[Saved entries]
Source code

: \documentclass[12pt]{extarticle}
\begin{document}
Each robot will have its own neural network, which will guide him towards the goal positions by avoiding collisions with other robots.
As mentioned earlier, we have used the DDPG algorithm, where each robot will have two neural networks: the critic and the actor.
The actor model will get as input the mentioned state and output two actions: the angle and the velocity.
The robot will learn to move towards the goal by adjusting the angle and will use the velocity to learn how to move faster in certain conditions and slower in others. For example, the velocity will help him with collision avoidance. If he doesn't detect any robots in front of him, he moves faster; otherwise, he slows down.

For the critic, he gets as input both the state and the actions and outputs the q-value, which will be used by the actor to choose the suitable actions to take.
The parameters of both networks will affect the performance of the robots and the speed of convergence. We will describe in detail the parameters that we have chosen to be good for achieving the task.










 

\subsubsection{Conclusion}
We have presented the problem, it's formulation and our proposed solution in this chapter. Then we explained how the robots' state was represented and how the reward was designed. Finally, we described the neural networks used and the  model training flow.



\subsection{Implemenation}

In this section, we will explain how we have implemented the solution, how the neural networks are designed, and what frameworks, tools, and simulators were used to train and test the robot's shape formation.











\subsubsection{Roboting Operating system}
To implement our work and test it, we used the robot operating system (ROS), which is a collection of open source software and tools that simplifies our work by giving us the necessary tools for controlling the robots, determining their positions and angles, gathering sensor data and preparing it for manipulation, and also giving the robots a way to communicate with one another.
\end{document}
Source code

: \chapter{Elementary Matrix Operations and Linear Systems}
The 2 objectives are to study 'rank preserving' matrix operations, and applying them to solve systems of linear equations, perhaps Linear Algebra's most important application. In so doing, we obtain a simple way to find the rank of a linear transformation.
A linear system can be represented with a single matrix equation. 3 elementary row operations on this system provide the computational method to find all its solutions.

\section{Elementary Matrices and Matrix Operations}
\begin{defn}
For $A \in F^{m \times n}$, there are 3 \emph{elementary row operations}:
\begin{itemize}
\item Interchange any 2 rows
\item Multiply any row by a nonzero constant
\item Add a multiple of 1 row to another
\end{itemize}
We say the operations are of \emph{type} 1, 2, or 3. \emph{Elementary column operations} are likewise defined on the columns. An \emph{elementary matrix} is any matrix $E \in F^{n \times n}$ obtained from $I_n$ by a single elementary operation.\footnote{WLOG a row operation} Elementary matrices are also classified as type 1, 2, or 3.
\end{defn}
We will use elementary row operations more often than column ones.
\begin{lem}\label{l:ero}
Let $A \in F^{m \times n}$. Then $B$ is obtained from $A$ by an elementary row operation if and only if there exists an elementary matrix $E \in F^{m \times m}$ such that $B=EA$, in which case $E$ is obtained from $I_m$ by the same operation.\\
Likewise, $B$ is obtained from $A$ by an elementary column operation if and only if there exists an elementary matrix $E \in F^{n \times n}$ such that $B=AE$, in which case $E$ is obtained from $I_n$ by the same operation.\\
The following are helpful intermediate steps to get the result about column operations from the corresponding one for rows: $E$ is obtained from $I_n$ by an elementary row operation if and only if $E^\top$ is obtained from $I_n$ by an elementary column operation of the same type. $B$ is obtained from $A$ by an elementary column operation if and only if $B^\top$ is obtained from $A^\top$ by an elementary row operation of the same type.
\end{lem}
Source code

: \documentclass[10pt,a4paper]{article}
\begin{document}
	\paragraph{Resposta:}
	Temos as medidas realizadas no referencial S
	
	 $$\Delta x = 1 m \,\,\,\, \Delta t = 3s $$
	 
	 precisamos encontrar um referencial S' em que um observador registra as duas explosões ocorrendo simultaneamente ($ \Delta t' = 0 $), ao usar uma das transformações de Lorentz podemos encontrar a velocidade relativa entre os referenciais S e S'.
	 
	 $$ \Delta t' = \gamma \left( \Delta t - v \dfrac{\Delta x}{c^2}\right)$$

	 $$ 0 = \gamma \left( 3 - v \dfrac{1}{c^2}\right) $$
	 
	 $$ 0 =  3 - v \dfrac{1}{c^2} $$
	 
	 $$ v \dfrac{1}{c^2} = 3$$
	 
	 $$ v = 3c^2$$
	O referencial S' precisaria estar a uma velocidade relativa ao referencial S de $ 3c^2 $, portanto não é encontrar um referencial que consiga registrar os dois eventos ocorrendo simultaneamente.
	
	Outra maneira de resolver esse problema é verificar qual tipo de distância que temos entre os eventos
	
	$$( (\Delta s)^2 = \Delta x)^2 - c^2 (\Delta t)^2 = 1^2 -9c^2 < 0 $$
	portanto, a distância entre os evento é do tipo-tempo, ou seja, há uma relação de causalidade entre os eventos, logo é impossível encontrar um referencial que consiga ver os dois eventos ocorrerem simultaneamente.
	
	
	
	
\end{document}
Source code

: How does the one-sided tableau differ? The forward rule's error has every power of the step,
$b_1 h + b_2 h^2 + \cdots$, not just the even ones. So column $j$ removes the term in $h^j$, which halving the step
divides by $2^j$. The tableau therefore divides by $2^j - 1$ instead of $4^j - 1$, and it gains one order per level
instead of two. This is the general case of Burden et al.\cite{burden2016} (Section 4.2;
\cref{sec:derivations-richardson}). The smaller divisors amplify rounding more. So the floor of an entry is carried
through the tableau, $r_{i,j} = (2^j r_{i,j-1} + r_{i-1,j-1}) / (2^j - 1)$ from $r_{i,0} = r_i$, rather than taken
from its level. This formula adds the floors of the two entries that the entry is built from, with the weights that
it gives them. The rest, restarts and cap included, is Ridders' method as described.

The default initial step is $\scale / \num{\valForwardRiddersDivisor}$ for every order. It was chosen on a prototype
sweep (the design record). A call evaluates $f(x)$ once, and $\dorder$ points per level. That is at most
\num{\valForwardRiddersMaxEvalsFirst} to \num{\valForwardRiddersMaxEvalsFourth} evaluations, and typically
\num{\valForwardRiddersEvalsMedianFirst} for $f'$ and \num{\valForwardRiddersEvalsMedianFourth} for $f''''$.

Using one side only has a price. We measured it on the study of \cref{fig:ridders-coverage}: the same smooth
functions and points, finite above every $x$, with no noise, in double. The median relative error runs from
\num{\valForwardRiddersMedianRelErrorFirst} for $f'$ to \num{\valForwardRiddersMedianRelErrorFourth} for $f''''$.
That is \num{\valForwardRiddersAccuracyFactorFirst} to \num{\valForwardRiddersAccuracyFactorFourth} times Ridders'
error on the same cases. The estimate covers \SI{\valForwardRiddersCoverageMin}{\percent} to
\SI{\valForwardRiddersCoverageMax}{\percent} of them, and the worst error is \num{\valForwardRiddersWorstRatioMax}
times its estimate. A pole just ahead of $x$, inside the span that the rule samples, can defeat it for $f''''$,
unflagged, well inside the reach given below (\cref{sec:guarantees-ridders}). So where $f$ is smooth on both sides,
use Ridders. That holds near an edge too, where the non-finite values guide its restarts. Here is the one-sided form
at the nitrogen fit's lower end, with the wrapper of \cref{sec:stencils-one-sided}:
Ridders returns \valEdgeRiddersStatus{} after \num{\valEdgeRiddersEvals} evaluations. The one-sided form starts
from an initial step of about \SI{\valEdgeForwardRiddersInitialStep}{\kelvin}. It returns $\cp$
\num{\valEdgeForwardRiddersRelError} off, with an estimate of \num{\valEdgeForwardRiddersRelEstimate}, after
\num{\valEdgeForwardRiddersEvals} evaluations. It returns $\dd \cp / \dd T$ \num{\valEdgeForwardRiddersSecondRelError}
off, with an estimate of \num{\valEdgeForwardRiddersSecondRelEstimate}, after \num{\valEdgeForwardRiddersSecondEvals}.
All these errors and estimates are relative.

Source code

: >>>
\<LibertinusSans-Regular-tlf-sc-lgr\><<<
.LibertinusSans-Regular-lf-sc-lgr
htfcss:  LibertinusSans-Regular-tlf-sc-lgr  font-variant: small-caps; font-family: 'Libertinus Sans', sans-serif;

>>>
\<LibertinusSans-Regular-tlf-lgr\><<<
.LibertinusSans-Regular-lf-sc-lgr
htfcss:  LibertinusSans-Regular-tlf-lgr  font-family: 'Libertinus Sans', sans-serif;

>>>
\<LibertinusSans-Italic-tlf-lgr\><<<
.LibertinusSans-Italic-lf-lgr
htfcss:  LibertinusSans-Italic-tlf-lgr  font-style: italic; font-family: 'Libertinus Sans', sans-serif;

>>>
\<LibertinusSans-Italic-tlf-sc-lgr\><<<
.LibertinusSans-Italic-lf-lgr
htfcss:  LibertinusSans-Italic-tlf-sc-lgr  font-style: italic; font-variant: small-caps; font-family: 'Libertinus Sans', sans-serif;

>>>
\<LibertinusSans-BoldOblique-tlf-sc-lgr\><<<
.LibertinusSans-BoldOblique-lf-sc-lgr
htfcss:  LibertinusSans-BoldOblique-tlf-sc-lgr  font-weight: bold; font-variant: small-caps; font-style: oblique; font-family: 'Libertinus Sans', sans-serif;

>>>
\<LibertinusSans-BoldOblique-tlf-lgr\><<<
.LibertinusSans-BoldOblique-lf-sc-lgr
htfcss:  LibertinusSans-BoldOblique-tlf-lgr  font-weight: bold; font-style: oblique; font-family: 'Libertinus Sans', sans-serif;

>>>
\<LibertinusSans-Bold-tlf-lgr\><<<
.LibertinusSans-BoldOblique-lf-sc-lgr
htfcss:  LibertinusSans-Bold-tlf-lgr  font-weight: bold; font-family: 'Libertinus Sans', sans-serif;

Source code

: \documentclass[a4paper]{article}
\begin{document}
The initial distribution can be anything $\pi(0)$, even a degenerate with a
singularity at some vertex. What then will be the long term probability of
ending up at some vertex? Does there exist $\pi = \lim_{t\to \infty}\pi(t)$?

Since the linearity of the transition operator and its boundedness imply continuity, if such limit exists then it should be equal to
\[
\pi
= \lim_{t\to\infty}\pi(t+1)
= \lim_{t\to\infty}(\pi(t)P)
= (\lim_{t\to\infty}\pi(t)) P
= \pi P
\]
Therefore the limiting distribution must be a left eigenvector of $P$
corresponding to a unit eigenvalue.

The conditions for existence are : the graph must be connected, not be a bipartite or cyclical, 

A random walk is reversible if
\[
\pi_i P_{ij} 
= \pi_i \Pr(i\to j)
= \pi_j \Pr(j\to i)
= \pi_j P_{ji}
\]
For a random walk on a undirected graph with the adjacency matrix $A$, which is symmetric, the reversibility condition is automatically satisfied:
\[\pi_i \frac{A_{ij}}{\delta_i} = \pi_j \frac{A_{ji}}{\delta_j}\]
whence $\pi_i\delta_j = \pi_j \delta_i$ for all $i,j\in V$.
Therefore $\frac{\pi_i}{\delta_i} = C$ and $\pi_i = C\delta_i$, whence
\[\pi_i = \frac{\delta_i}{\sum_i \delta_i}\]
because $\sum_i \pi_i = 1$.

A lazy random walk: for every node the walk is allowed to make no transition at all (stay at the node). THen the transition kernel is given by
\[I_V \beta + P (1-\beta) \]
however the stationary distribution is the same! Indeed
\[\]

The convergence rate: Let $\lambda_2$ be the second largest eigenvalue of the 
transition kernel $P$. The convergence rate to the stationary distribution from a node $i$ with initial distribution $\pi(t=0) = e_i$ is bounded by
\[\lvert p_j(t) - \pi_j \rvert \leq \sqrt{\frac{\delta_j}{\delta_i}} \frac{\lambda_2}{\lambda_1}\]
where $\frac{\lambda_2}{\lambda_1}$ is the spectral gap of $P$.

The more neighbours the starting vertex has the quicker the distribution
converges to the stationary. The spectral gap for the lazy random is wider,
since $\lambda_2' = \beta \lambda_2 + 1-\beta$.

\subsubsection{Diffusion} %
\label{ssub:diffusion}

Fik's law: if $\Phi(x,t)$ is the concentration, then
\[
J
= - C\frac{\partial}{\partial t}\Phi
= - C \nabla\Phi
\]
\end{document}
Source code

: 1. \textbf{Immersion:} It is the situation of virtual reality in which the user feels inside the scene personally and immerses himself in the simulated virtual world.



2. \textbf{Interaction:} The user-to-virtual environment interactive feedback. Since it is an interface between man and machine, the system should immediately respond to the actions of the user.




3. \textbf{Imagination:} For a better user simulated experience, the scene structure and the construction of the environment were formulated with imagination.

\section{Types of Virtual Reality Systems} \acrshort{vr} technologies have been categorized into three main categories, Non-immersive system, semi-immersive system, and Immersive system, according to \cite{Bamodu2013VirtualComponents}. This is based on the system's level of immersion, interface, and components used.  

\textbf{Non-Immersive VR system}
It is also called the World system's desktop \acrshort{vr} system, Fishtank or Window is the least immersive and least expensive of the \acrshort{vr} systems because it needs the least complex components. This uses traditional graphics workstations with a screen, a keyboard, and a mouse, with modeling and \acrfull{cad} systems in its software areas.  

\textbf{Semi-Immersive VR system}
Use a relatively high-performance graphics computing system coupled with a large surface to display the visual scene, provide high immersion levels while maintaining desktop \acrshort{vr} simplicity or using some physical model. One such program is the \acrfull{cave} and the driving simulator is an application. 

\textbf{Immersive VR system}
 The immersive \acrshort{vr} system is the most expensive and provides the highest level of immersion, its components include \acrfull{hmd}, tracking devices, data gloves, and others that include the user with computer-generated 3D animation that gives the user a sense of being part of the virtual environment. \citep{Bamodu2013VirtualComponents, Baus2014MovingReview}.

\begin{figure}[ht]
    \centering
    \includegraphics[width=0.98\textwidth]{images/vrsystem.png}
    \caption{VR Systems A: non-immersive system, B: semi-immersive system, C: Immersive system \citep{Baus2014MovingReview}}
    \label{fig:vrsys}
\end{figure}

*Task:*
Give again, word for word, the records from their first line to the one with "The actor model", and leave out all else.

*Response box:*
Source code

: \documentclass[12pt]{extarticle}
\begin{document}
Each robot will have its own neural network, which will guide him towards the goal positions by avoiding collisions with other robots.
As mentioned earlier, we have used the DDPG algorithm, where each robot will have two neural networks: the critic and the actor.
The actor model will get as input the mentioned state and output two actions: the angle and the velocity.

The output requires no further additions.